# [What you are asked to do]
Show every line from the entries that follow which holds the word "readme".

# [Excerpts from a dataset]
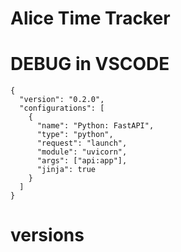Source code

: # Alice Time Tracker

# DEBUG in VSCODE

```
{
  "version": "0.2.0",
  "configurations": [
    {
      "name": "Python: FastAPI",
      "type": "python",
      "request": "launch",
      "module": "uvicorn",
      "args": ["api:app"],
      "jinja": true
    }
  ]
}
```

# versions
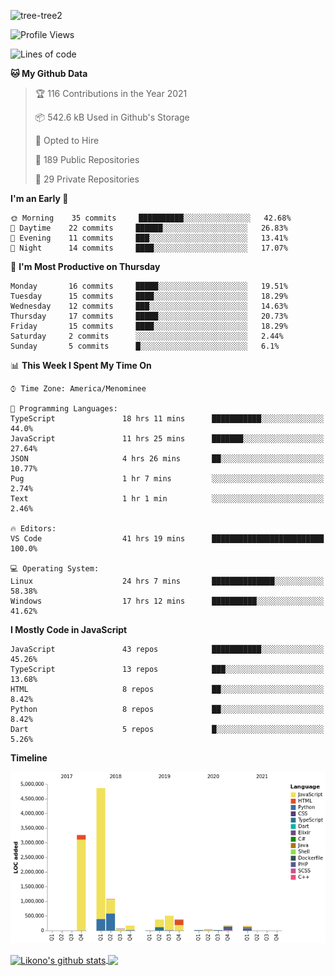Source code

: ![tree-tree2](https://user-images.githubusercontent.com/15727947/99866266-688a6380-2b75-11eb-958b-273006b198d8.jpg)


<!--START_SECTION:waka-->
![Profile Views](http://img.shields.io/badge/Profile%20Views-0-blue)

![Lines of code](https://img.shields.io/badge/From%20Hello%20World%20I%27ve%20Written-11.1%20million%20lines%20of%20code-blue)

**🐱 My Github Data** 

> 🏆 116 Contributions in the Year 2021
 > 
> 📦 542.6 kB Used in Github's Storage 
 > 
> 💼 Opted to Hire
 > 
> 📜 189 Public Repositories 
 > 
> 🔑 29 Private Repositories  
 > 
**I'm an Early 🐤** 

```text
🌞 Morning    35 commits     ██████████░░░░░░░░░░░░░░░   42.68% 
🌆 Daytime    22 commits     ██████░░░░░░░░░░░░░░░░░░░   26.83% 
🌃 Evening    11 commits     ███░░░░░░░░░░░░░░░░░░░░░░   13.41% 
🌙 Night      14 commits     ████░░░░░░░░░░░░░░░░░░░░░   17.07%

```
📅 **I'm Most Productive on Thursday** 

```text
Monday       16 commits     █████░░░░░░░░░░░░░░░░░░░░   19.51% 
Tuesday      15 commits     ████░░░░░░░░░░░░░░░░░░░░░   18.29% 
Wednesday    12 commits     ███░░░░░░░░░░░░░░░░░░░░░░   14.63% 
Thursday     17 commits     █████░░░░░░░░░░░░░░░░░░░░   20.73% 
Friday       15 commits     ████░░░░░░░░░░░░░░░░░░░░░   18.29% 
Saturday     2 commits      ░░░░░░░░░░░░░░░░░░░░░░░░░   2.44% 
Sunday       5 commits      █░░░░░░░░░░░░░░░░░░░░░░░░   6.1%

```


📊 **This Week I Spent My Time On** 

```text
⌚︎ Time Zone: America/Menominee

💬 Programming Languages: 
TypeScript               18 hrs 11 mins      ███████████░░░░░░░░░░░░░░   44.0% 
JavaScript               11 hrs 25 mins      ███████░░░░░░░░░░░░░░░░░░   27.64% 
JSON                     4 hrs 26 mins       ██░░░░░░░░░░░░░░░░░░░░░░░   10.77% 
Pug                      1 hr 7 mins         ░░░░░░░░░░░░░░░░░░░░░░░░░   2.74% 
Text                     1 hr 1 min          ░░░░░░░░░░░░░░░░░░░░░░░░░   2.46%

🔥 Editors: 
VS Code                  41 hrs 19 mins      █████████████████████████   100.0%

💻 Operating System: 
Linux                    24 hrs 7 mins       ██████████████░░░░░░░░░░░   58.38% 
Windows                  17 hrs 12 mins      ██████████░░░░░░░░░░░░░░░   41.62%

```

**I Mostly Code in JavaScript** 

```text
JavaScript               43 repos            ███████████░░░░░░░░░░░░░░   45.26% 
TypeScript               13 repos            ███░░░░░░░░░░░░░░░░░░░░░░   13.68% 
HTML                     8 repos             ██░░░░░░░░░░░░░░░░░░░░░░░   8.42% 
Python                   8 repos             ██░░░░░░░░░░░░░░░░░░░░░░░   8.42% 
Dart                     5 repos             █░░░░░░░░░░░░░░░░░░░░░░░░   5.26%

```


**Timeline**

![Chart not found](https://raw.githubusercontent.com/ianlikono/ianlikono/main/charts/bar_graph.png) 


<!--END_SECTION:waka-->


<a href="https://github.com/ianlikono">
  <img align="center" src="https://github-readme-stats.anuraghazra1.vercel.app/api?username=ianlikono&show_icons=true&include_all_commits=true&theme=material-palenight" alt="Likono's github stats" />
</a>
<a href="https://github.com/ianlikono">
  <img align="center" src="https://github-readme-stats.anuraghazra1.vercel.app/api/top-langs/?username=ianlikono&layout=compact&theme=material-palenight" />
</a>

# [Finished task]
  <img align="center" src="https://github-readme-stats.anuraghazra1.vercel.app/api?username=ianlikono&show_icons=true&include_all_commits=true&theme=material-palenight" alt="Likono's github stats" />
  <img align="center" src="https://github-readme-stats.anuraghazra1.vercel.app/api/top-langs/?username=ianlikono&layout=compact&theme=material-palenight" />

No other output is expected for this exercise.